I guess that with the banks’ reluctance to lend money and the general state of the economy it is only to be expected that enquiries for factoring and invoice discounting would be running at high levels. In the first two months of 2009 Factoring Solutions received 62% more enquiries than in the comparable period last year.

The biggest change in market sector so far has been in recruitment which has historically been the mainstay of factors in recent years with quite a few of our enquiries coming from new starts in this industry. So far this year we have received just five enquiries from this market sector which is a much smaller proportion of the total than usual.

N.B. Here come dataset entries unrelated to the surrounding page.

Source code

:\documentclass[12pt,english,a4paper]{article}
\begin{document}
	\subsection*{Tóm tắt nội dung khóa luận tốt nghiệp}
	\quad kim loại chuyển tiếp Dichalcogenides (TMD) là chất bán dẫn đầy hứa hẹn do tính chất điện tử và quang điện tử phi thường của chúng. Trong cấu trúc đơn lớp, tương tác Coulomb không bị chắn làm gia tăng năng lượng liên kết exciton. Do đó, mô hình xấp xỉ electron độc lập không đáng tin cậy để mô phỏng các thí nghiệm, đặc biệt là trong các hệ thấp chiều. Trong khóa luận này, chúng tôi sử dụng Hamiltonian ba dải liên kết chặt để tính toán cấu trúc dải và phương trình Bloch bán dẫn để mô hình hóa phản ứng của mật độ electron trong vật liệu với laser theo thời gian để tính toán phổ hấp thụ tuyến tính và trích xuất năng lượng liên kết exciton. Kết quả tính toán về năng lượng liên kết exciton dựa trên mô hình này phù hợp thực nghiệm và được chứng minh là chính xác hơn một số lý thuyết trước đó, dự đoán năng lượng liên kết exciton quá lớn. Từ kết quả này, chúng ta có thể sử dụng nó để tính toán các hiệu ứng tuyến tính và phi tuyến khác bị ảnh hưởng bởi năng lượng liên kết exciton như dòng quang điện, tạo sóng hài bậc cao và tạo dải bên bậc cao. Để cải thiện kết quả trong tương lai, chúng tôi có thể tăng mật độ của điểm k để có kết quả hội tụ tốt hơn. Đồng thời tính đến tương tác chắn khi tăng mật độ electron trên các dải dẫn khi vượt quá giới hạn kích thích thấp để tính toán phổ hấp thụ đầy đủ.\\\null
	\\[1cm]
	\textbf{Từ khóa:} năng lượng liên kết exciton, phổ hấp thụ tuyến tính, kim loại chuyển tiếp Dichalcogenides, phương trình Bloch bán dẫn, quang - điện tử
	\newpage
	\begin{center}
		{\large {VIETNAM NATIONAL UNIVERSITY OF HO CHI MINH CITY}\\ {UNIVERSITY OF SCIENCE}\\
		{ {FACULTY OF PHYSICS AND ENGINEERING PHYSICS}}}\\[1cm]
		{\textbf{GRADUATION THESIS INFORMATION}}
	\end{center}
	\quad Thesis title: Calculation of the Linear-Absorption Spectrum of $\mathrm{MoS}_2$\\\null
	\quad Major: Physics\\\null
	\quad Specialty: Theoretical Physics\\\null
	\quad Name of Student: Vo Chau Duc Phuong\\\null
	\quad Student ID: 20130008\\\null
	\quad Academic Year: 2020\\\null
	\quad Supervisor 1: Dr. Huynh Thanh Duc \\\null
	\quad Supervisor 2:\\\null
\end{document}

The average deal size has increased over last year and although the factoring and invoice discounting companies are looking far more carefully at the risk involved in underwriting new business we have managed to find a home for a steel importer turning over £20m and a manufacturer of extruded window frames turing over £20m with a factory in Poland as well as a whole host of smaller companies

In addition to invoice finance we have also taken an increasing number of enquiries for trade finance including a wholesaler currently discounting his invoices with one of the independents and turning over £10m a year who wanted funding for purchase orders as well as a watch importer turning over £38m looking for import finance and a publisher of video games with annual sales of £10m who was looking for a letter of credit facility.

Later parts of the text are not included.